Over the last couple of weeks, as wildfires raged across California, Hall said he spent hours trimming trees and pruning bushes in case a fire erupted nearby.
“We did a lot of cleaning,” he said.
Music teacher Valerie Keith was 40 minutes into her work day Saturday morning when her Tujunga neighbor called.
“You gotta come home,” the neighbor told her.
Keith already was already on edge. Her dogs and cat were home — alone — as flames crept closer to her house. She rushed back.
Soon after, police told her she needed to leave.
Keith frantically loaded her pets in her car, along with her two best violins, spilling on her hands the yogurt she had taken for breakfast but hadn’t eaten.
“I thought I was going to be safe today,” she said.
Just about ready to escape, she remembered something. She dashed back inside and grabbed a framed photograph of her mother and a banjo made from a tambourine.
“When you have to leave for safety, then you suddenly realize what’s important,” she said.
In Burbank, Red Cross officials rushed Saturday to set up a shelter at McCambridge Recreation Center. Animals were housed in kennels in an animal control vehicle stationed in the parking lot.
“It got really bad in Burbank last night,” said Eric Baumgardner, emergency coordinator for the Burbank Fire Department. “It shifted on us real quick.”
Baumgardner said no homes or structures in Burbank were damaged Friday night but the flames got within 100 feet of houses in Burbank Estates above Brace Canyon and the Stough Canyon Nature Center.
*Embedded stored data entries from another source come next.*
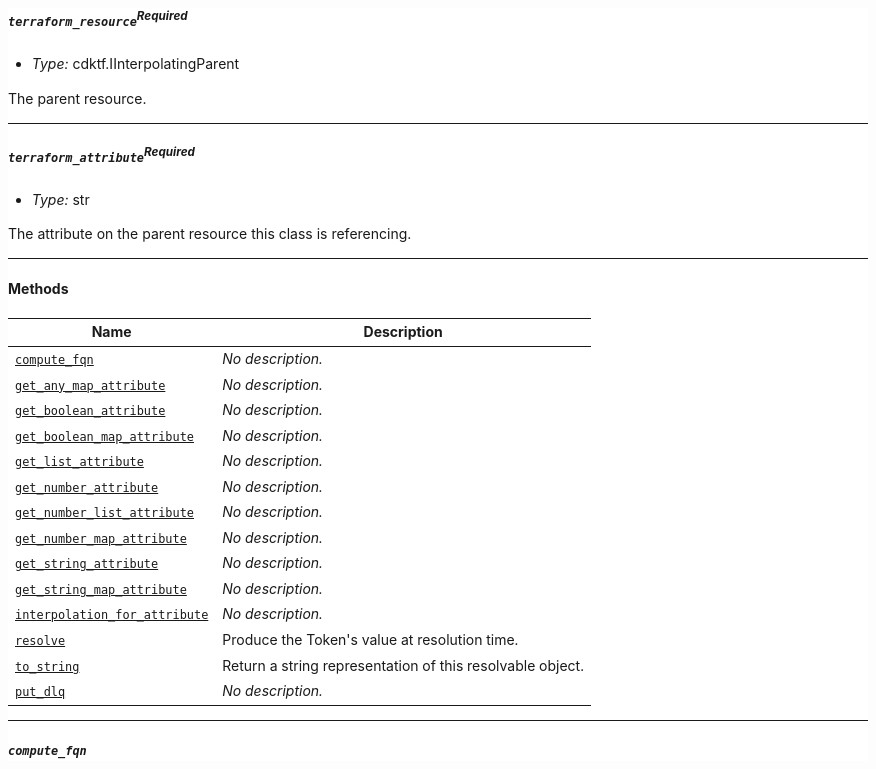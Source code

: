 
##### `terraform_resource`<sup>Required</sup> <a name="terraform_resource" id="@cdktf/provider-mongodbatlas.streamProcessor.StreamProcessorOptionsOutputReference.Initializer.parameter.terraformResource"></a>

- *Type:* cdktf.IInterpolatingParent

The parent resource.

---

##### `terraform_attribute`<sup>Required</sup> <a name="terraform_attribute" id="@cdktf/provider-mongodbatlas.streamProcessor.StreamProcessorOptionsOutputReference.Initializer.parameter.terraformAttribute"></a>

- *Type:* str

The attribute on the parent resource this class is referencing.

---

#### Methods <a name="Methods" id="Methods"></a>

| **Name** | **Description** |
| --- | --- |
| <code><a href="#@cdktf/provider-mongodbatlas.streamProcessor.StreamProcessorOptionsOutputReference.computeFqn">compute_fqn</a></code> | *No description.* |
| <code><a href="#@cdktf/provider-mongodbatlas.streamProcessor.StreamProcessorOptionsOutputReference.getAnyMapAttribute">get_any_map_attribute</a></code> | *No description.* |
| <code><a href="#@cdktf/provider-mongodbatlas.streamProcessor.StreamProcessorOptionsOutputReference.getBooleanAttribute">get_boolean_attribute</a></code> | *No description.* |
| <code><a href="#@cdktf/provider-mongodbatlas.streamProcessor.StreamProcessorOptionsOutputReference.getBooleanMapAttribute">get_boolean_map_attribute</a></code> | *No description.* |
| <code><a href="#@cdktf/provider-mongodbatlas.streamProcessor.StreamProcessorOptionsOutputReference.getListAttribute">get_list_attribute</a></code> | *No description.* |
| <code><a href="#@cdktf/provider-mongodbatlas.streamProcessor.StreamProcessorOptionsOutputReference.getNumberAttribute">get_number_attribute</a></code> | *No description.* |
| <code><a href="#@cdktf/provider-mongodbatlas.streamProcessor.StreamProcessorOptionsOutputReference.getNumberListAttribute">get_number_list_attribute</a></code> | *No description.* |
| <code><a href="#@cdktf/provider-mongodbatlas.streamProcessor.StreamProcessorOptionsOutputReference.getNumberMapAttribute">get_number_map_attribute</a></code> | *No description.* |
| <code><a href="#@cdktf/provider-mongodbatlas.streamProcessor.StreamProcessorOptionsOutputReference.getStringAttribute">get_string_attribute</a></code> | *No description.* |
| <code><a href="#@cdktf/provider-mongodbatlas.streamProcessor.StreamProcessorOptionsOutputReference.getStringMapAttribute">get_string_map_attribute</a></code> | *No description.* |
| <code><a href="#@cdktf/provider-mongodbatlas.streamProcessor.StreamProcessorOptionsOutputReference.interpolationForAttribute">interpolation_for_attribute</a></code> | *No description.* |
| <code><a href="#@cdktf/provider-mongodbatlas.streamProcessor.StreamProcessorOptionsOutputReference.resolve">resolve</a></code> | Produce the Token's value at resolution time. |
| <code><a href="#@cdktf/provider-mongodbatlas.streamProcessor.StreamProcessorOptionsOutputReference.toString">to_string</a></code> | Return a string representation of this resolvable object. |
| <code><a href="#@cdktf/provider-mongodbatlas.streamProcessor.StreamProcessorOptionsOutputReference.putDlq">put_dlq</a></code> | *No description.* |

---

##### `compute_fqn` <a name="compute_fqn" id="@cdktf/provider-mongodbatlas.streamProcessor.StreamProcessorOptionsOutputReference.computeFqn"></a>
Firefighters set up structure protection groups overnight, including at least 25 fire engines that backed into residents’ driveways in case the fire got too close.
Raul Claros, executive director of the Northern Valleys chapter of the Red Cross, said an apartment fire also caused several evacuations in Santa Clarita. Meanwhile, he said, 20 staff had been diverted for the past six days to work as dispatch operators for Hurricane Harvey evacuees in Texas.
“Then the emergency started at home with these fires,” he said.
When winds pushed a band of flames over the canyon ridgeline Friday night, authorities ordered those living in the Brace Canyon Park area and Castleman Estates to “leave immediately” and head to evacuation shelters, according to an alert issued by the fire department. The Stough Canyon Nature Center also is under evacuation order.
Nancy Varney, 71, got to the recreation center at 2:30 a.m. with her dog, Maggie. Her husband stayed at their home in Brace Canyon.
“It was coming down the hill pretty fast,” she said.
At 5 a.m., Varney took her dog outside, where they sat until noon, when the temperature reached 96 degrees and the smoke left a gray plume above the recreation center. She opted to walk around the mall as she waited for good news.
On Saturday, the fire was burning on multiple fronts southwest of the 210 Freeway, which remained closed between the Glendale Freeway and Sunland Boulevard. It was not known when the freeway would be reopened.